何かこのブログは塔マニアっぽくなってきましたが、恐らく高層建築の意識があるためかと勝手に思いつつ、そういう声には耳を傾けず今日も気になる塔をめぐってみようかと思います。今日の塔は松江地区にある佘山の山麓にあります。山頂には
「佘山天主堂」山頂に建つ租界時代の天主教会 上海近郊の小高い山々の伝説 EP167
がある上海きってのリゾート地。耳は傾けませんが塔は傾いているような気がする不思議な建築物です。
秀道者塔
別名 月影塔 建設 北宋太平興国年间976~983年 最高位29m 煉瓦+木造 平面八角形 7層 楼閣様式 台座基礎には大きな庇が付いています。塔の基部の周りには廊下があり、塔本体の各階には南北に小さな門があります。何千年にもわたる風雨の後でも、構造体はしっかりしています。しかし長い間荒廃し元の塔のはしごが破壊され、塔の軒と塔の座は存在しなくなってしまいました。1997年に松江区によって補修が開始され1998年12月に今の状態になりました。
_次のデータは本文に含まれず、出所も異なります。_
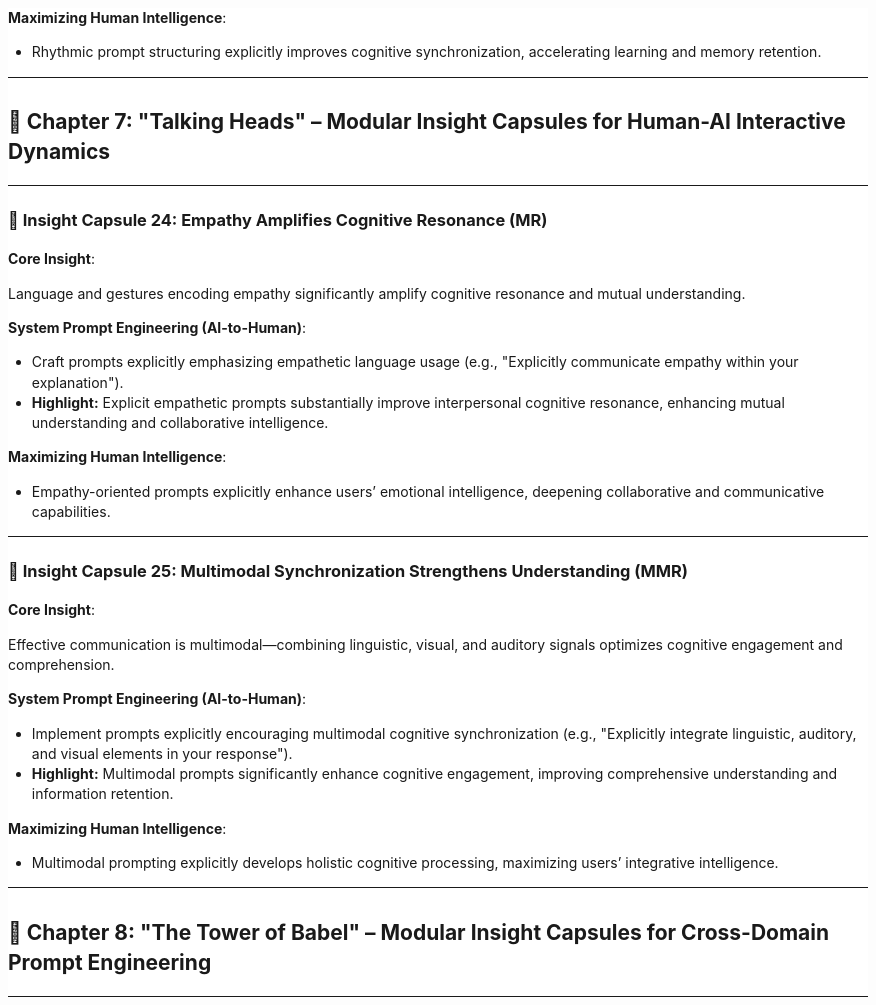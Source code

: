 **Maximizing Human Intelligence**:

- Rhythmic prompt structuring explicitly improves cognitive synchronization, accelerating learning and memory retention.

---

## 📌 **Chapter 7: "Talking Heads" – Modular Insight Capsules for Human-AI Interactive Dynamics**

---

### 🧩 **Insight Capsule 24: Empathy Amplifies Cognitive Resonance (MR)**

**Core Insight**:

Language and gestures encoding empathy significantly amplify cognitive resonance and mutual understanding.

**System Prompt Engineering (AI-to-Human)**:

- Craft prompts explicitly emphasizing empathetic language usage (e.g., "Explicitly communicate empathy within your explanation").
- **Highlight:** Explicit empathetic prompts substantially improve interpersonal cognitive resonance, enhancing mutual understanding and collaborative intelligence.

**Maximizing Human Intelligence**:

- Empathy-oriented prompts explicitly enhance users’ emotional intelligence, deepening collaborative and communicative capabilities.

---

### 🧩 **Insight Capsule 25: Multimodal Synchronization Strengthens Understanding (MMR)**

**Core Insight**:

Effective communication is multimodal—combining linguistic, visual, and auditory signals optimizes cognitive engagement and comprehension.

**System Prompt Engineering (AI-to-Human)**:

- Implement prompts explicitly encouraging multimodal cognitive synchronization (e.g., "Explicitly integrate linguistic, auditory, and visual elements in your response").
- **Highlight:** Multimodal prompts significantly enhance cognitive engagement, improving comprehensive understanding and information retention.

**Maximizing Human Intelligence**:

- Multimodal prompting explicitly develops holistic cognitive processing, maximizing users’ integrative intelligence.

---

## 📌 **Chapter 8: "The Tower of Babel" – Modular Insight Capsules for Cross-Domain Prompt Engineering**

---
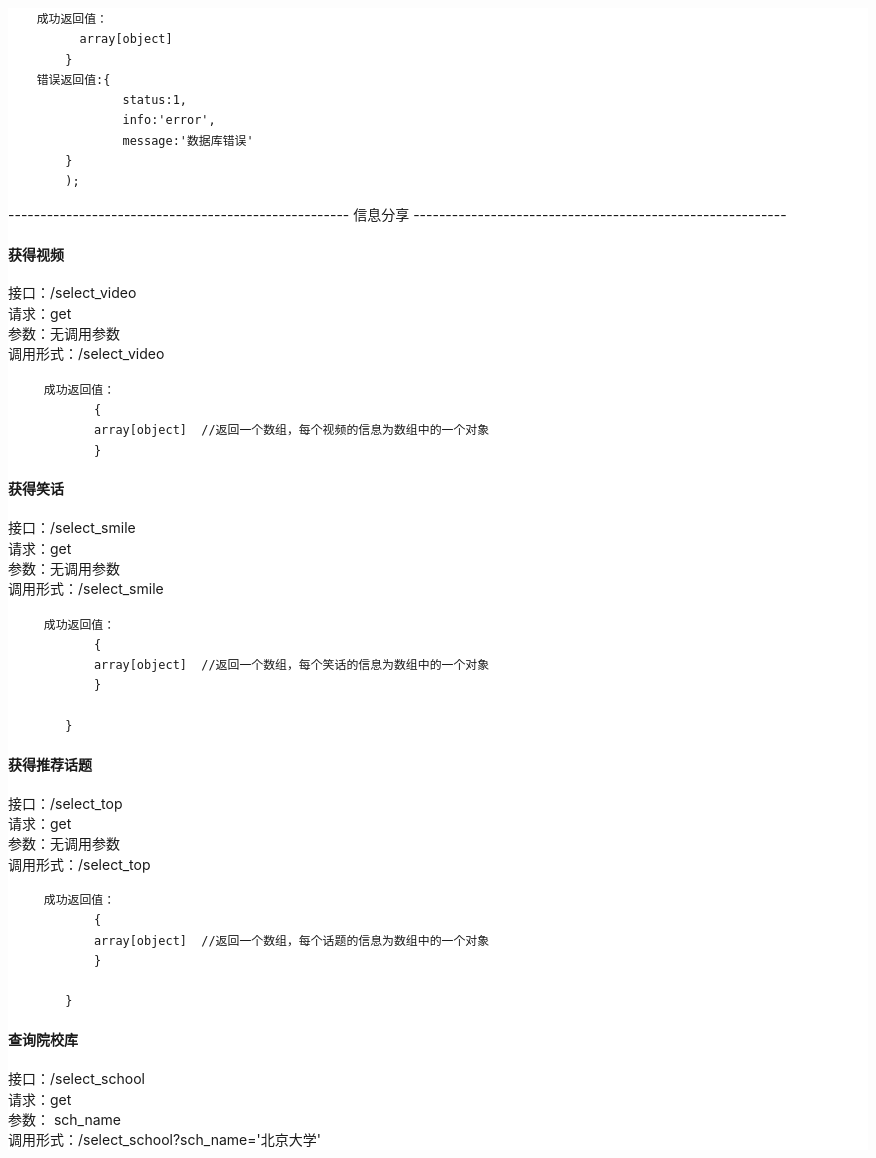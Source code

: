         成功返回值：
              array[object]
            }
        错误返回值:{
                    status:1,
                    info:'error',
                    message:'数据库错误'
            }    
            );

----------------------------------------------------- 信息分享 ----------------------------------------------------------

  <h4>获得视频</h4>
        <span>接口：/select_video</span><br/>
        <span>请求：get</span><br/>
        <span>参数：无调用参数</span><br/>
        <span>调用形式：/select_video</span><br/>
        
         成功返回值：
                {
                array[object]  //返回一个数组，每个视频的信息为数组中的一个对象
                } 
              
            


   <h4>获得笑话</h4>
        <span>接口：/select_smile</span><br/>
        <span>请求：get</span><br/>
        <span>参数：无调用参数</span><br/>
        <span>调用形式：/select_smile</span><br/>
        
         成功返回值：
                {
                array[object]  //返回一个数组，每个笑话的信息为数组中的一个对象
                }
              
            }

   <h4>获得推荐话题</h4>
        <span>接口：/select_top</span><br/>
        <span>请求：get</span><br/>
        <span>参数：无调用参数</span><br/>
        <span>调用形式：/select_top</span><br/>
        
         成功返回值：
                {
                array[object]  //返回一个数组，每个话题的信息为数组中的一个对象
                }
              
            }


   <h4>查询院校库</h4>
        <span>接口：/select_school</span><br/>
        <span>请求：get</span><br/>
        <span>参数：
            sch_name 
        </span><br/>
        <span>调用形式：/select_school?sch_name='北京大学'</span><br/>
建築様式的には花塔と呼ばれるタイプに属します。塔の半分が巨大な花束のように複雑な花飾りで飾られているのが特徴です。この種の塔は宋、遼、金の時代に形成され、元王朝以降ほとんど姿を消しました。中国に現存するこの様式の塔の総数はわずか10棟強です。
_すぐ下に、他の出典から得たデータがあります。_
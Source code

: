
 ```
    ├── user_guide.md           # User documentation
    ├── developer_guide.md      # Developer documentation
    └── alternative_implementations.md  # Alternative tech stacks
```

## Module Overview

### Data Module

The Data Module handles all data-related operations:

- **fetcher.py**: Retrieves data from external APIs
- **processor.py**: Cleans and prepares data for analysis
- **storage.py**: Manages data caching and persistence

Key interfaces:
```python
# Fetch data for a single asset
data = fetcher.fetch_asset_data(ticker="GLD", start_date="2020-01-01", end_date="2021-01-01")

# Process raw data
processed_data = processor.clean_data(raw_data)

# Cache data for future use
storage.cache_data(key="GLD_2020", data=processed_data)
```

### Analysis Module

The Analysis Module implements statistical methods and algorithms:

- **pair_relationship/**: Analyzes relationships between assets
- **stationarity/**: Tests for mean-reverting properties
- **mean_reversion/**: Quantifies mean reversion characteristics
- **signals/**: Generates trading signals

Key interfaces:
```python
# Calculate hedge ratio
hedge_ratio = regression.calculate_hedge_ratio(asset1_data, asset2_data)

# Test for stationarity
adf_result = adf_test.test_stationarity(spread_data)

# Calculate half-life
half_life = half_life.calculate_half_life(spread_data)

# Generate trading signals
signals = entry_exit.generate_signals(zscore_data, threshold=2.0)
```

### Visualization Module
名前にはどうやら2つの説があるようです。一つ目は当時、山中には潮音庵と呼ばれた庵がありました。 庵には「秀」と呼ばれた僧がいて 彼は塔の建設に参加し、塔が建てられた後に自分自身に火をつけてしまったためこの名前が付けられたという説。もう一つは、 少林寺の僧侶佘山が敵を殺したという伝説です。 明代の嘉靖時代には、沿岸部に倭寇(日本人海賊と言っている)があり、松江県の多くが犠牲になりました。山にはお寺や仏塔がいくつかあり、山の中腹に「佘寺」と呼ばれる寺院がありました。海賊の攻撃に抵抗するために彼は山東省から目空、智囊、天池、玉田などの百人以上の武装僧侶を特別に招待し敵と戦い何度も勝利します。 地元の人々はその功績を記念して、山の頂上に骨を埋め、その上に秀道者塔という名前の石の塔を建てたということです。修道者みたいでかっこいい名前ではあります。
この伝説には疑問点と興味深い点があります。
少林寺の僧侶です。少林拳がこの時代にあったのか、そもそも実在していて、寺の用心棒として機能したのかです。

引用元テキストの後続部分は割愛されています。